• **Directions**
Copy out each line of the listing below in which the string "images" occurs.

• **Listed records**
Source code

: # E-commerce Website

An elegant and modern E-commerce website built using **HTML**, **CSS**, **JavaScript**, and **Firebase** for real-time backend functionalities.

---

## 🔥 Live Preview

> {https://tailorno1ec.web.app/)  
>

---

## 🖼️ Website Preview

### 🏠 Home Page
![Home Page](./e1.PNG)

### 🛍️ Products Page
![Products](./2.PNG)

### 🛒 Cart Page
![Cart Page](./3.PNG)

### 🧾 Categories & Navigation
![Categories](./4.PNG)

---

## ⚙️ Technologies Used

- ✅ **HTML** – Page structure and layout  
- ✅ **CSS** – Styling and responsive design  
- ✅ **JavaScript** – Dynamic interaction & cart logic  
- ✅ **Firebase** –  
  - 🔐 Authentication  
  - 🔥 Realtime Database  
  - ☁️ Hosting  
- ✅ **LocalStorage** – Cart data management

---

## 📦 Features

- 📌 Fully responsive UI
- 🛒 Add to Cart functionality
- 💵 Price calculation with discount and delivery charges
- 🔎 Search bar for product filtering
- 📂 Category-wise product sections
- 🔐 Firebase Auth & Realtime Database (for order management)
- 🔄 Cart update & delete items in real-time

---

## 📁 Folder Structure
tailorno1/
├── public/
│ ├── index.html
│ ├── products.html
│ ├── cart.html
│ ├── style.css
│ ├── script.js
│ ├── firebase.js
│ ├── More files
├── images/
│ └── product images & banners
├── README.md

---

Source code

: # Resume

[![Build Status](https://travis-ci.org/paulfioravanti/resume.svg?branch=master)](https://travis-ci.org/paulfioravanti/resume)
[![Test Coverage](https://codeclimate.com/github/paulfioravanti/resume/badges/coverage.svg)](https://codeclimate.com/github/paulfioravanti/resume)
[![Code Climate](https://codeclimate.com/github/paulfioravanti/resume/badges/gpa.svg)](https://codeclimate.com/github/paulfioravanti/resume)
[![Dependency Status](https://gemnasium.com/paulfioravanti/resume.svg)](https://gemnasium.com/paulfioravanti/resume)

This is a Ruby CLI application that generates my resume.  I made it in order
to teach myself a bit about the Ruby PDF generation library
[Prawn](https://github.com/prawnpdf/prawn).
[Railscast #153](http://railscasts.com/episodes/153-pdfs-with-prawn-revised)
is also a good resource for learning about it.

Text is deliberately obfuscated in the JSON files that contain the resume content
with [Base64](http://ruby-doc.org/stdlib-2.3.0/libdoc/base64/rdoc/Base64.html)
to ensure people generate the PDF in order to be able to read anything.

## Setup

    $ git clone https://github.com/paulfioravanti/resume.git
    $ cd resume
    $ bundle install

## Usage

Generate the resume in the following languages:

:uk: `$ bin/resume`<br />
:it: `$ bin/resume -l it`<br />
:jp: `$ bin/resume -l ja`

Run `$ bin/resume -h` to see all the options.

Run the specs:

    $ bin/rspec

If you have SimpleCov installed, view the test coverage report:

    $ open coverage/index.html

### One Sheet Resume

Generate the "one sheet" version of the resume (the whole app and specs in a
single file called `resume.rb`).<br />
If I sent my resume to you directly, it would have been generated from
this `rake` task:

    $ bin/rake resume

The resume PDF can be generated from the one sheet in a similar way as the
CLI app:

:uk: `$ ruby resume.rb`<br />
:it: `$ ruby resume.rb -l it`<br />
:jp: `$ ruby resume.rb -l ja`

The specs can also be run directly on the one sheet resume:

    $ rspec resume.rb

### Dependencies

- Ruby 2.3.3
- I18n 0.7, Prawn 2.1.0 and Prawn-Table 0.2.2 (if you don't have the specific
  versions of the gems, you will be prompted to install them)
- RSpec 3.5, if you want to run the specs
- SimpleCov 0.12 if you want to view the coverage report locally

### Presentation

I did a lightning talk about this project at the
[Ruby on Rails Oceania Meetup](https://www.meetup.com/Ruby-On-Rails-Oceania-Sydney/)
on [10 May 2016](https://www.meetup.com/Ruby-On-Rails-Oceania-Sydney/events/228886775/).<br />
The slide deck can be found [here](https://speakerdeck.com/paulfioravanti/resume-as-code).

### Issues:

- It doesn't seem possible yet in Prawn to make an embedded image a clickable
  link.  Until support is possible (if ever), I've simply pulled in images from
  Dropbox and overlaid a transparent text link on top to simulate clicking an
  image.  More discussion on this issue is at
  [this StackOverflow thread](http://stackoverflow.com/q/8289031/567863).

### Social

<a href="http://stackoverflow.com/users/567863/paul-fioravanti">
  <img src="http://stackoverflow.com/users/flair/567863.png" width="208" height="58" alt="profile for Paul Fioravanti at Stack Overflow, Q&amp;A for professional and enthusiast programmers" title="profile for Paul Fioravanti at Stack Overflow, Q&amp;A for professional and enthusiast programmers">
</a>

• **Written solution**
├── images/
│ └── product images & banners
  link.  Until support is possible (if ever), I've simply pulled in images from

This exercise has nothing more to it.